— TASK GOAL —
Two lines in the data below mark the range: the one with "that a sufficiently" and the one with "Karlsruhe, Germany, 2012". Return both, along with every line between them, exactly.

— GIVEN RECORDS —
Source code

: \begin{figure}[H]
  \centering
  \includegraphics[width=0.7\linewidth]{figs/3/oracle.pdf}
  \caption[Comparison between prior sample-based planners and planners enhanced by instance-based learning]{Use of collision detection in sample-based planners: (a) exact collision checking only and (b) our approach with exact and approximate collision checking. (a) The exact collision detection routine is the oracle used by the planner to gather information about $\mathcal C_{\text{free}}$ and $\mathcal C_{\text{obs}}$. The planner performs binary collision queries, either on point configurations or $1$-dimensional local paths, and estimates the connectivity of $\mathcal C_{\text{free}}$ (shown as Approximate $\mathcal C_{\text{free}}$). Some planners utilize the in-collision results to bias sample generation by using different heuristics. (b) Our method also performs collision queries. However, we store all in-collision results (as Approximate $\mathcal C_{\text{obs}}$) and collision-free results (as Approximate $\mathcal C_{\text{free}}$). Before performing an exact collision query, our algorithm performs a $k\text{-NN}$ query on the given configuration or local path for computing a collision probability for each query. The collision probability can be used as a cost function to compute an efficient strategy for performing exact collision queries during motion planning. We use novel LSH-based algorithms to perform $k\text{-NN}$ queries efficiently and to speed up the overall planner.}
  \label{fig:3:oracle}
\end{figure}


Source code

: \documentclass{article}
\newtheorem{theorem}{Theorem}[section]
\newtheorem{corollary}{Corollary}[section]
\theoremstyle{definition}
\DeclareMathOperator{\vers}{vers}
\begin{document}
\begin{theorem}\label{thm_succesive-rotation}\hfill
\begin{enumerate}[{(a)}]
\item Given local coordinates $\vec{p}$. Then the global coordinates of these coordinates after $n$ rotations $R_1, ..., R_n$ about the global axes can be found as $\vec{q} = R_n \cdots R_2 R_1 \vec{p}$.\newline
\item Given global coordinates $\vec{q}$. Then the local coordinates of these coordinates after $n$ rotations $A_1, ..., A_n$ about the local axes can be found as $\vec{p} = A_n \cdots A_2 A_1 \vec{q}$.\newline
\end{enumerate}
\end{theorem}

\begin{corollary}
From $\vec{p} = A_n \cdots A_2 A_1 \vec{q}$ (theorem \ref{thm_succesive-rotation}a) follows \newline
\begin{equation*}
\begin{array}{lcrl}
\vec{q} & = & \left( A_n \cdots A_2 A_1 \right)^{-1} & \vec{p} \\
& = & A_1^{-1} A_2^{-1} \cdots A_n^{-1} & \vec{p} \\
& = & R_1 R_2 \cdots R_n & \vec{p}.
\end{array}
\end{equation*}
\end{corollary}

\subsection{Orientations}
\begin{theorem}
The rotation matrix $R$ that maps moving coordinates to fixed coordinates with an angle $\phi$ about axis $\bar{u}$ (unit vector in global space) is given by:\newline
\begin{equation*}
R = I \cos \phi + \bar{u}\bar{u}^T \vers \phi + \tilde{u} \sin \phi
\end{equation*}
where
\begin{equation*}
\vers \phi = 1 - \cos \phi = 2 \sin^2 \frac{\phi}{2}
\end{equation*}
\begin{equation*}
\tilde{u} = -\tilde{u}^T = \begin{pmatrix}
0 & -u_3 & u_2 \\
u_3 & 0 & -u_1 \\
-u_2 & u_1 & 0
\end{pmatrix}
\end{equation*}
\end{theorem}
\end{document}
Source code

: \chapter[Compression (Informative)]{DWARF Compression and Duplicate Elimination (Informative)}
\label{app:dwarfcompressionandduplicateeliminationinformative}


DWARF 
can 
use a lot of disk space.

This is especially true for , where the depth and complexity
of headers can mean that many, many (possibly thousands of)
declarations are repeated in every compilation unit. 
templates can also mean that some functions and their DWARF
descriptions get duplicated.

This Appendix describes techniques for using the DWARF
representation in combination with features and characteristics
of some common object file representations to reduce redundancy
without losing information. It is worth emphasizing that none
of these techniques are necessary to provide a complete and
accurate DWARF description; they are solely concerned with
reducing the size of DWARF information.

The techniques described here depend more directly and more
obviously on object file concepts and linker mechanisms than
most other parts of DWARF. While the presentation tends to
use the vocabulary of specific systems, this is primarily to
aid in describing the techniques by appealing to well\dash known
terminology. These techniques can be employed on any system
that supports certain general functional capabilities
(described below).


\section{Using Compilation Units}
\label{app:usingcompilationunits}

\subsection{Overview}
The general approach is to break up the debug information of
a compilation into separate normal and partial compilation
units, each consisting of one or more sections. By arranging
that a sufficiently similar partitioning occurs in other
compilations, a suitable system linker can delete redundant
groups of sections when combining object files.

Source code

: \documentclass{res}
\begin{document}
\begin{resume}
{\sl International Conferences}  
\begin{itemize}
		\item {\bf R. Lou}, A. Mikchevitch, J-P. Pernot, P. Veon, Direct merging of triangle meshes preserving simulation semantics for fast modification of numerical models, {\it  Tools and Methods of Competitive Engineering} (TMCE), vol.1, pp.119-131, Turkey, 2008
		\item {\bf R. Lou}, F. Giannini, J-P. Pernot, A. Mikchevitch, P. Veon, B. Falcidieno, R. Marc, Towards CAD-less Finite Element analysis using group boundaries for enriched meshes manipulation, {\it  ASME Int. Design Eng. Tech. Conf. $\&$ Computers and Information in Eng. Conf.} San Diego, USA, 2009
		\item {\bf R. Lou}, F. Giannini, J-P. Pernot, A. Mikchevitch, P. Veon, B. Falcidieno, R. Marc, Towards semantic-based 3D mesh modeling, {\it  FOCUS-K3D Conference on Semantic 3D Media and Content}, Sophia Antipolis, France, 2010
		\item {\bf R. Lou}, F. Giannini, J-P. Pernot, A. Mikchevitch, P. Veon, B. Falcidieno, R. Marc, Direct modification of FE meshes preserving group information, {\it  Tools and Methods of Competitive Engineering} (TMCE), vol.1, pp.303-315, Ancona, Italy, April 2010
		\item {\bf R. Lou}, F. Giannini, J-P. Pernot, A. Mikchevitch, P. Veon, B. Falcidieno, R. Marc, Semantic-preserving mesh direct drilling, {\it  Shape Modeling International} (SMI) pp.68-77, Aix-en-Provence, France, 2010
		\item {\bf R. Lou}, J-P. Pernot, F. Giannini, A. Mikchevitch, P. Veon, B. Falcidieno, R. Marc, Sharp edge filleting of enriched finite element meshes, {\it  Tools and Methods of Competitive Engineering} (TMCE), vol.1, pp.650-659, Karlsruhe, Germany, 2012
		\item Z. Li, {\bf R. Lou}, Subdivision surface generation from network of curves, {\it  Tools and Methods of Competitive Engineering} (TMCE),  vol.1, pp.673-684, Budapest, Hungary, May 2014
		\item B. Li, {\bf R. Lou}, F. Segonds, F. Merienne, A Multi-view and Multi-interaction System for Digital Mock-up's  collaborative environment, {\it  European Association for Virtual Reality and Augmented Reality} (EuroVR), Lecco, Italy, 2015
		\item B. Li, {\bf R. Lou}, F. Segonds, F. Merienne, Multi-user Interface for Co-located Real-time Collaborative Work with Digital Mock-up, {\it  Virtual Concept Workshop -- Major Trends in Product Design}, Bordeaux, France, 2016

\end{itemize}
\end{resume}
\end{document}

— YOUR SOLUTION —
that a sufficiently similar partitioning occurs in other
compilations, a suitable system linker can delete redundant
groups of sections when combining object files.

Source code

: \documentclass{res}
\begin{document}
\begin{resume}
{\sl International Conferences}  
\begin{itemize}
		\item {\bf R. Lou}, A. Mikchevitch, J-P. Pernot, P. Veon, Direct merging of triangle meshes preserving simulation semantics for fast modification of numerical models, {\it  Tools and Methods of Competitive Engineering} (TMCE), vol.1, pp.119-131, Turkey, 2008
		\item {\bf R. Lou}, F. Giannini, J-P. Pernot, A. Mikchevitch, P. Veon, B. Falcidieno, R. Marc, Towards CAD-less Finite Element analysis using group boundaries for enriched meshes manipulation, {\it  ASME Int. Design Eng. Tech. Conf. $\&$ Computers and Information in Eng. Conf.} San Diego, USA, 2009
		\item {\bf R. Lou}, F. Giannini, J-P. Pernot, A. Mikchevitch, P. Veon, B. Falcidieno, R. Marc, Towards semantic-based 3D mesh modeling, {\it  FOCUS-K3D Conference on Semantic 3D Media and Content}, Sophia Antipolis, France, 2010
		\item {\bf R. Lou}, F. Giannini, J-P. Pernot, A. Mikchevitch, P. Veon, B. Falcidieno, R. Marc, Direct modification of FE meshes preserving group information, {\it  Tools and Methods of Competitive Engineering} (TMCE), vol.1, pp.303-315, Ancona, Italy, April 2010
		\item {\bf R. Lou}, F. Giannini, J-P. Pernot, A. Mikchevitch, P. Veon, B. Falcidieno, R. Marc, Semantic-preserving mesh direct drilling, {\it  Shape Modeling International} (SMI) pp.68-77, Aix-en-Provence, France, 2010
		\item {\bf R. Lou}, J-P. Pernot, F. Giannini, A. Mikchevitch, P. Veon, B. Falcidieno, R. Marc, Sharp edge filleting of enriched finite element meshes, {\it  Tools and Methods of Competitive Engineering} (TMCE), vol.1, pp.650-659, Karlsruhe, Germany, 2012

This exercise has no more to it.